HR departments for large employers all across the country are focused once again on getting out their 1095-Cs. This process brings to light for many the need to monitor employees’ hours-of-service. Because of certain Affordable Care Act (ACA) provisions large employers want to make certain employees working 30 or more hours per week are offered the company health plan. But don’t go too far monitoring or “managing” your employees’ hours-of-service. No employer wants its actions to appear it is illegally interfering with its employees’ rights to receive an ERISA health benefit.
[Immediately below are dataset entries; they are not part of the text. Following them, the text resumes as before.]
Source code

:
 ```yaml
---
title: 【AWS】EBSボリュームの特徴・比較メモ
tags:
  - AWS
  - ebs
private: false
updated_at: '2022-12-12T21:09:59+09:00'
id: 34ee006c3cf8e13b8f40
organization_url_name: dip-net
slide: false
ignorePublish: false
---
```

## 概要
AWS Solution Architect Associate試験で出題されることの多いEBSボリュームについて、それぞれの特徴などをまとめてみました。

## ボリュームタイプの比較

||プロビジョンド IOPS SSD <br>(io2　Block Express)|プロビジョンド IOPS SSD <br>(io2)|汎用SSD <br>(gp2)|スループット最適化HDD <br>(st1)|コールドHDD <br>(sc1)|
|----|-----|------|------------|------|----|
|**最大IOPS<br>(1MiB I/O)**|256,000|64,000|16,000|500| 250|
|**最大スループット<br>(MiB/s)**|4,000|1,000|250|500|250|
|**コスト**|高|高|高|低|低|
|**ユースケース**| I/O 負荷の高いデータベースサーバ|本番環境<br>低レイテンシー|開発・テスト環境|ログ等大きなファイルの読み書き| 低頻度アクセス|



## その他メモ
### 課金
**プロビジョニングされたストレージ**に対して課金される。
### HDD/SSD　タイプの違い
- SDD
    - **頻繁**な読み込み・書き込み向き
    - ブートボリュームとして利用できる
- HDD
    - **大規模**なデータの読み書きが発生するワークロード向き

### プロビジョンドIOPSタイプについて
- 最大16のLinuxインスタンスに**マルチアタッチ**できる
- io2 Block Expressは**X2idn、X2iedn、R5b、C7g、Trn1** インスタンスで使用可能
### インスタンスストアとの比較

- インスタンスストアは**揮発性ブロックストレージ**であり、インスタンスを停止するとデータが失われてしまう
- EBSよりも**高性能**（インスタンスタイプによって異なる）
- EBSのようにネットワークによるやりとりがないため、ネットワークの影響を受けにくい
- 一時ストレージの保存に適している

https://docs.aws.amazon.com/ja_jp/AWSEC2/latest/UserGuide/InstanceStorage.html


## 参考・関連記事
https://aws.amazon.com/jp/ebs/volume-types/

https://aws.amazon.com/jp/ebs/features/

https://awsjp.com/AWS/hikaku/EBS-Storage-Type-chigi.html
Here is why –
Dave and Buster’s has reached a settlement, which has been preliminarily accepted by the Court, to pay $7.425 million plus legal fees in a class action ERISA lawsuit. The suit alleged that Dave and Buster’s cut full-time employee hours in an attempt to illegally interfere with an employee’s right to attain a benefit granted under the ERISA plan, in response to the ACA’s requirement to offer health coverage to employees working 30 or more hours a week. This class-action suit alleges that the company sufficiently cut the plaintiff’s hours in order to reclassify them as part-time. This reduction in hours enabled the company to avoid providing health insurance or paying an ACA 4908H (“Play or Pay”) penalty.
Please note that the information contained in this posting is designed to provide authoritative and accurate information, in regard to the subject matter covered. However, it is not provided as legal or tax advice and no representation is made as to the sufficiency for your specific company’s needs. This post should be reviewed by your legal counsel or tax consultant before use.